First is the need for school leaders in Haywood County and elsewhere to do more forecasting of demographic expectations and public discussion of educational options. If Central Elementary is closing and most of the other Haywood elementary schools are not at capacity, should we be planning now for another closing? And if the system is losing students to charters and private schools and home schooling, perhaps it’s time to do a marketing study. I know that is not what public schools normally do, but we need to know what people like about the school system and what would make them like it better. As school choice options grow, public schools are going to have to fundamentally change their mindset and begin to work harder to keep students. Like it or not, that’s the new normal.
Would a science and math school get some of those kids back? Is there some other cutting edge, unique educational concept that education leaders in Haywood could try? Can Haywood schools make some of the budget shortfall back by renting Central to a charter or private school?

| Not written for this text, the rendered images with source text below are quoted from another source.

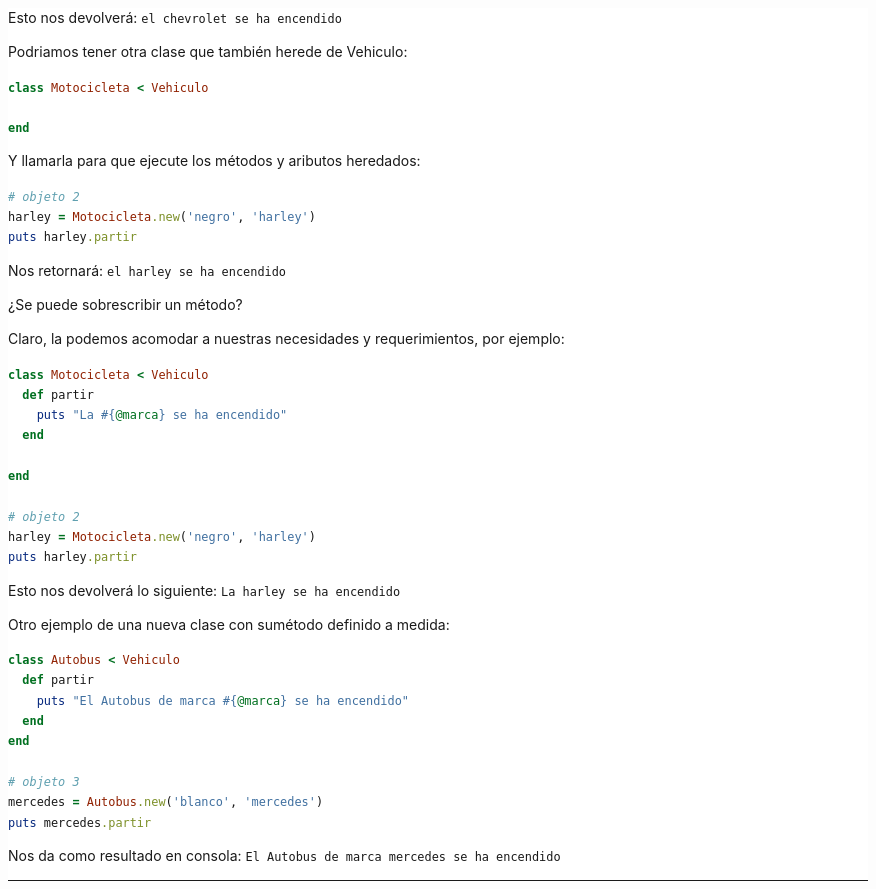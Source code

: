 Esto nos devolverá:  `el chevrolet se ha encendido`

Podriamos tener otra clase que también herede de Vehiculo:

```ruby
class Motocicleta < Vehiculo

end
```

Y llamarla para que ejecute los métodos y aributos heredados:

```ruby
# objeto 2
harley = Motocicleta.new('negro', 'harley')
puts harley.partir
```

Nos retornará: `el harley se ha encendido`

¿Se puede sobrescribir un método?

Claro, la podemos acomodar a nuestras necesidades y requerimientos, por ejemplo:

```ruby
class Motocicleta < Vehiculo
  def partir
    puts "La #{@marca} se ha encendido"
  end

end

# objeto 2
harley = Motocicleta.new('negro', 'harley')
puts harley.partir

```

Esto nos devolverá lo siguiente: `La harley se ha encendido`

Otro ejemplo de una nueva clase con sumétodo definido a medida:

```ruby
class Autobus < Vehiculo
  def partir
    puts "El Autobus de marca #{@marca} se ha encendido"
  end
end

# objeto 3
mercedes = Autobus.new('blanco', 'mercedes')
puts mercedes.partir

```

Nos da como resultado en consola: `El Autobus de marca mercedes se ha encendido`

***********************************************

Another takeaway from this is to hold your legislators accountable and don’t believe what they say about education, get the real story. The truth is that the GOP-led state legislature has drained our schools. Overall education spending is up since they have controlled the Legislature, but most of those increases have been eaten up by teacher pay — substantial raises for starting teachers, but only small increases for most experienced educators as medical costs and years on the job have incrementally increased salaries. Our teachers are still in the bottom three or four states in the country in terms of salary. North Carolina is anything but a bottom three or four state.
The increases lawmakers say they gave to education are, technically, real; however, those increases have been barely enough to keep up with salaries. That means per pupil spending for things like teacher assistants, textbooks, buildings, technology and other necessities has decreased. That’s the real problem.